Salesforce warned that it had detected “anomalous activity” related to Gainsight published applications connected to its platform.
“Our investigation revealed that this activity may have allowed unauthorized access to certain customers’ Salesforce data through app connections,” the company said in its advisory.
The cloud services company announced that it has taken steps to revoke all active access and refresh tokens associated with Gainsight published applications connected to Salesforce. We have also temporarily removed these applications from AppExchange as we continue our investigation.
Salesforce did not say how many customers were affected by the incident, but said it had notified them.

“There is no indication that this issue is due to a vulnerability in the Salesforce platform,” the company added. “This activity appears to be related to your application’s external connection to Salesforce.”
Out of an abundance of caution, the Gainsight app has been temporarily removed from the HubSpot Marketplace. “This may also impact Oauth access for customer connections while the review is ongoing,” Gainsight said. “At this time, we have not observed any suspicious activity related to Hubspot.”
In a post shared on LinkedIn, Austin Larsen, lead threat analyst at Google Threat Intelligence Group (GTIG), described this as a “new campaign” targeting Gainsight published applications connected to Salesforce.
This activity is assessed to be associated with threat actors associated with the ShinyHunters (aka UNC6240) group and mirrors a similar series of attacks targeting Salesloft Drift instances in early August of this year.
According to DataBreaches.Net, ShinyHunters acknowledged the campaign and said that the Salesloft and Gainsight attack waves were able to steal data from approximately 1,000 organizations.
Interestingly, Gainsight previously stated that it was also one of the Salesloft Drift customers affected in the previous attack.
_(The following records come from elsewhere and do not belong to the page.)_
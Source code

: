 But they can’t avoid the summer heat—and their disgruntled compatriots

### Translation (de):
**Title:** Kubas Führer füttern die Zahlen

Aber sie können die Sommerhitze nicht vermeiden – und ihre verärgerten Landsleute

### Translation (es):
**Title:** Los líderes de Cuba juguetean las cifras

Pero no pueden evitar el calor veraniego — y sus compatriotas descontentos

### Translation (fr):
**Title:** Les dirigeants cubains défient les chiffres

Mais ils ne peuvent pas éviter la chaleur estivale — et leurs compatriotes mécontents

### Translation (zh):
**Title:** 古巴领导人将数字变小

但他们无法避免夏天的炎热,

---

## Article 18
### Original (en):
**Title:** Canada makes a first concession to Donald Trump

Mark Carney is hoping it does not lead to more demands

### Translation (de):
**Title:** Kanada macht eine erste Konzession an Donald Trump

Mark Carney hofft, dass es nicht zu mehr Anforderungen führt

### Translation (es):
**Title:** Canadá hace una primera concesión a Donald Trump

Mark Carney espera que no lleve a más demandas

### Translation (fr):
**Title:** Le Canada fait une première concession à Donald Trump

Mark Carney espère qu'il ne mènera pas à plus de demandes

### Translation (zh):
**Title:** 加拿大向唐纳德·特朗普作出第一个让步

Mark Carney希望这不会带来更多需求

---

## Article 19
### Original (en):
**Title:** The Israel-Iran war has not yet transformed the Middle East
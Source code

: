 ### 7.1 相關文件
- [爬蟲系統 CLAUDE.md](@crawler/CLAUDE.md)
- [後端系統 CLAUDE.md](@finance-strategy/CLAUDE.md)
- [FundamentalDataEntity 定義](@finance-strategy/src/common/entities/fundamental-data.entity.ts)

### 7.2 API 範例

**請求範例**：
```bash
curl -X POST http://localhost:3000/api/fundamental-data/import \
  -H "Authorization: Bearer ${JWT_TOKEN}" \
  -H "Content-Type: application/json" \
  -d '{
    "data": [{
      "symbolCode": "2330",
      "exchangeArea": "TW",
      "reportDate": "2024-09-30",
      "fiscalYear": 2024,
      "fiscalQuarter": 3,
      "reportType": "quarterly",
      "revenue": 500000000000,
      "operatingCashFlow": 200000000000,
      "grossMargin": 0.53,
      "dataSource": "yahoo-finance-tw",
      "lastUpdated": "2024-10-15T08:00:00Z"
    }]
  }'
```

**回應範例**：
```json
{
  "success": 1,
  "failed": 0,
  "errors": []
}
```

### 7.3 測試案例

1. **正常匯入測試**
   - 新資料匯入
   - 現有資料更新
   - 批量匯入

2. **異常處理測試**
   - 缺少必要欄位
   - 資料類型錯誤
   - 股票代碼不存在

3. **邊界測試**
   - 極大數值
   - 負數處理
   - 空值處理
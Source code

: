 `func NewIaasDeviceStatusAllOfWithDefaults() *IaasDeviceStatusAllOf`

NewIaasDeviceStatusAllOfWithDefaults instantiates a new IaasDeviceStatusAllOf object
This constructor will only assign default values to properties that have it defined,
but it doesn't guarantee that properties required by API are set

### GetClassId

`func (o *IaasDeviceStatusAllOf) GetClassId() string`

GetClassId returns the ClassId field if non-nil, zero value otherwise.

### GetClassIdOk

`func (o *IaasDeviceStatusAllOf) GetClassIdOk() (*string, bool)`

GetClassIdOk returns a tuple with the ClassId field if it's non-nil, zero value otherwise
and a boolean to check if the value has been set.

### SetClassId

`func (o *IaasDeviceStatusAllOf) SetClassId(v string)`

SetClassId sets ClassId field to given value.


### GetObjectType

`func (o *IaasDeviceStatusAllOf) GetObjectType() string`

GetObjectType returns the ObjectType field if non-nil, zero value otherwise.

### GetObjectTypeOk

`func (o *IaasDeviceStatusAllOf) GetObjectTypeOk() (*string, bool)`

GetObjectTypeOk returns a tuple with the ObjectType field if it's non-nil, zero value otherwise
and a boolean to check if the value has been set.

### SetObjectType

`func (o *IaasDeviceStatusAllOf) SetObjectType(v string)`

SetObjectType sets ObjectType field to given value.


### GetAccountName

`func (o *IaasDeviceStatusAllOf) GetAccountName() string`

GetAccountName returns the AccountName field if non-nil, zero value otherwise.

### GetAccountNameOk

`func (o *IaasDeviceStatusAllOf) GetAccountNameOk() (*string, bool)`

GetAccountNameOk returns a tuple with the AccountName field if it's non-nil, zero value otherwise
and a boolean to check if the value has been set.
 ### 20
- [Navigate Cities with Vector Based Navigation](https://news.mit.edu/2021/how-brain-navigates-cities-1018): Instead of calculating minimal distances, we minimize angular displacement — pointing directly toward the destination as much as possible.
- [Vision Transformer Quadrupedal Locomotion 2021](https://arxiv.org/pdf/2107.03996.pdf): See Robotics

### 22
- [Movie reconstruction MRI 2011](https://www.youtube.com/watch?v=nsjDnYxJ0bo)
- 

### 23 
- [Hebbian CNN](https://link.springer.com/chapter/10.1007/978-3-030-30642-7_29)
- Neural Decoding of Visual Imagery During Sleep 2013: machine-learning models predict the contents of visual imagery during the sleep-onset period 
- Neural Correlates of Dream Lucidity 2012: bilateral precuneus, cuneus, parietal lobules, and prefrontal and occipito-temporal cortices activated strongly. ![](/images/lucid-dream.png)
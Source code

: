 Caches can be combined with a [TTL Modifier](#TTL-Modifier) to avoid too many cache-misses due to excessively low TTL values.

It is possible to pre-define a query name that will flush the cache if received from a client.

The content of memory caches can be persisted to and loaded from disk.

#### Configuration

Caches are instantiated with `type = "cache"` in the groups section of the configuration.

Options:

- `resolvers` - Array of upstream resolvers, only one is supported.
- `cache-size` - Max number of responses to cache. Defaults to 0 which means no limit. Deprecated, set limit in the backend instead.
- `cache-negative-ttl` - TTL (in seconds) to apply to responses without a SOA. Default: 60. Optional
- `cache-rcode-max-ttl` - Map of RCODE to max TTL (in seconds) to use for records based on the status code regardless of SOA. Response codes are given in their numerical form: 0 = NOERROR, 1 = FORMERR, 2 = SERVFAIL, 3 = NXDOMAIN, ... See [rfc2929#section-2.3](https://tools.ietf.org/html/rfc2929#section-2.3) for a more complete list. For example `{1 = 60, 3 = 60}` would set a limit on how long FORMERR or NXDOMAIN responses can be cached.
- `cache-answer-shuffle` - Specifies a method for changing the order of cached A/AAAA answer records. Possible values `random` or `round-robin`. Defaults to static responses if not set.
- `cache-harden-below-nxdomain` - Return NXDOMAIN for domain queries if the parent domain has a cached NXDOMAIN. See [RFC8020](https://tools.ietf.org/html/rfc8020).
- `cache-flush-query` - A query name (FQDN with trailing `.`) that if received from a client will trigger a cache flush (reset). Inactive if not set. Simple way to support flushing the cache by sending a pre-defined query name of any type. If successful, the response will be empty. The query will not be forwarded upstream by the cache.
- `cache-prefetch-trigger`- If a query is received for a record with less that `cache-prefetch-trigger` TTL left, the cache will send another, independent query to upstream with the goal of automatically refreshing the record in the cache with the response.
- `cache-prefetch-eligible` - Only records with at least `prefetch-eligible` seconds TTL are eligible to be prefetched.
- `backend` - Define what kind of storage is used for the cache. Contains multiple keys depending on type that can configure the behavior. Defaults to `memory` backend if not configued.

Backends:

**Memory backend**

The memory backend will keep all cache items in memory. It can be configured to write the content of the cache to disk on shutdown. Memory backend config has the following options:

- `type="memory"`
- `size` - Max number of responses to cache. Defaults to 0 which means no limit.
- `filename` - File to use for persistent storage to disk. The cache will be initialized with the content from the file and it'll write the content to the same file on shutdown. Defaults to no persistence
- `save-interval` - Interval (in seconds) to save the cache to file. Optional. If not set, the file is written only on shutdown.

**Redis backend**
However, it is not clear at this stage whether previous infringements were involved in this incident.

In this hack, attackers accessed company contact details for Salesforce-related content, including name, company email address, phone number, region/location details, product license information, and support case content (no attachments).
“Attackers are increasingly targeting OAuth tokens from trusted third-party SaaS integrations,” Larsen noted.
In light of this malicious activity, organizations are encouraged to review all third-party applications connected to Salesforce, revoke tokens for unused or suspicious applications, and rotate credentials if an integration reports anomalies.